Document images with source code:
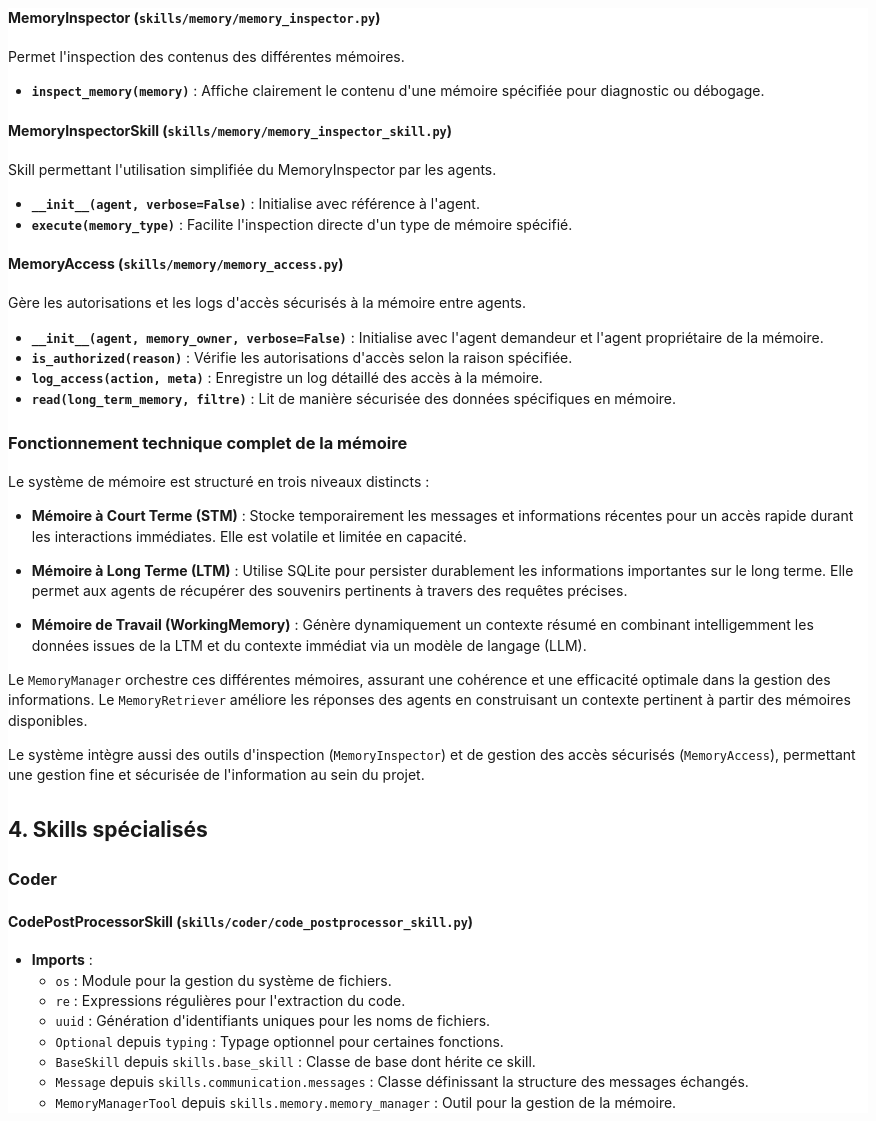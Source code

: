 #### MemoryInspector (`skills/memory/memory_inspector.py`)

Permet l'inspection des contenus des différentes mémoires.

- **`inspect_memory(memory)`** : Affiche clairement le contenu d'une mémoire spécifiée pour diagnostic ou débogage.

#### MemoryInspectorSkill (`skills/memory/memory_inspector_skill.py`)

Skill permettant l'utilisation simplifiée du MemoryInspector par les agents.

- **`__init__(agent, verbose=False)`** : Initialise avec référence à l'agent.
- **`execute(memory_type)`** : Facilite l'inspection directe d'un type de mémoire spécifié.

#### MemoryAccess (`skills/memory/memory_access.py`)

Gère les autorisations et les logs d'accès sécurisés à la mémoire entre agents.

- **`__init__(agent, memory_owner, verbose=False)`** : Initialise avec l'agent demandeur et l'agent propriétaire de la mémoire.
- **`is_authorized(reason)`** : Vérifie les autorisations d'accès selon la raison spécifiée.
- **`log_access(action, meta)`** : Enregistre un log détaillé des accès à la mémoire.
- **`read(long_term_memory, filtre)`** : Lit de manière sécurisée des données spécifiques en mémoire.

### Fonctionnement technique complet de la mémoire

Le système de mémoire est structuré en trois niveaux distincts :

- **Mémoire à Court Terme (STM)** : Stocke temporairement les messages et informations récentes pour un accès rapide durant les interactions immédiates. Elle est volatile et limitée en capacité.

- **Mémoire à Long Terme (LTM)** : Utilise SQLite pour persister durablement les informations importantes sur le long terme. Elle permet aux agents de récupérer des souvenirs pertinents à travers des requêtes précises.

- **Mémoire de Travail (WorkingMemory)** : Génère dynamiquement un contexte résumé en combinant intelligemment les données issues de la LTM et du contexte immédiat via un modèle de langage (LLM).

Le `MemoryManager` orchestre ces différentes mémoires, assurant une cohérence et une efficacité optimale dans la gestion des informations. Le `MemoryRetriever` améliore les réponses des agents en construisant un contexte pertinent à partir des mémoires disponibles.

Le système intègre aussi des outils d'inspection (`MemoryInspector`) et de gestion des accès sécurisés (`MemoryAccess`), permettant une gestion fine et sécurisée de l'information au sein du projet.

## 4. Skills spécialisés 


### Coder

#### CodePostProcessorSkill (`skills/coder/code_postprocessor_skill.py`)

- **Imports** :
  - `os` : Module pour la gestion du système de fichiers.
  - `re` : Expressions régulières pour l'extraction du code.
  - `uuid` : Génération d'identifiants uniques pour les noms de fichiers.
  - `Optional` depuis `typing` : Typage optionnel pour certaines fonctions.
  - `BaseSkill` depuis `skills.base_skill` : Classe de base dont hérite ce skill.
  - `Message` depuis `skills.communication.messages` : Classe définissant la structure des messages échangés.
  - `MemoryManagerTool` depuis `skills.memory.memory_manager` : Outil pour la gestion de la mémoire.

# WHAT IS EXPECTED:
The lines to copy are those above that contain "informations".

# OUTPUT FOR THIS TASK:
- **Mémoire à Court Terme (STM)** : Stocke temporairement les messages et informations récentes pour un accès rapide durant les interactions immédiates. Elle est volatile et limitée en capacité.
- **Mémoire à Long Terme (LTM)** : Utilise SQLite pour persister durablement les informations importantes sur le long terme. Elle permet aux agents de récupérer des souvenirs pertinents à travers des requêtes précises.
Le `MemoryManager` orchestre ces différentes mémoires, assurant une cohérence et une efficacité optimale dans la gestion des informations. Le `MemoryRetriever` améliore les réponses des agents en construisant un contexte pertinent à partir des mémoires disponibles.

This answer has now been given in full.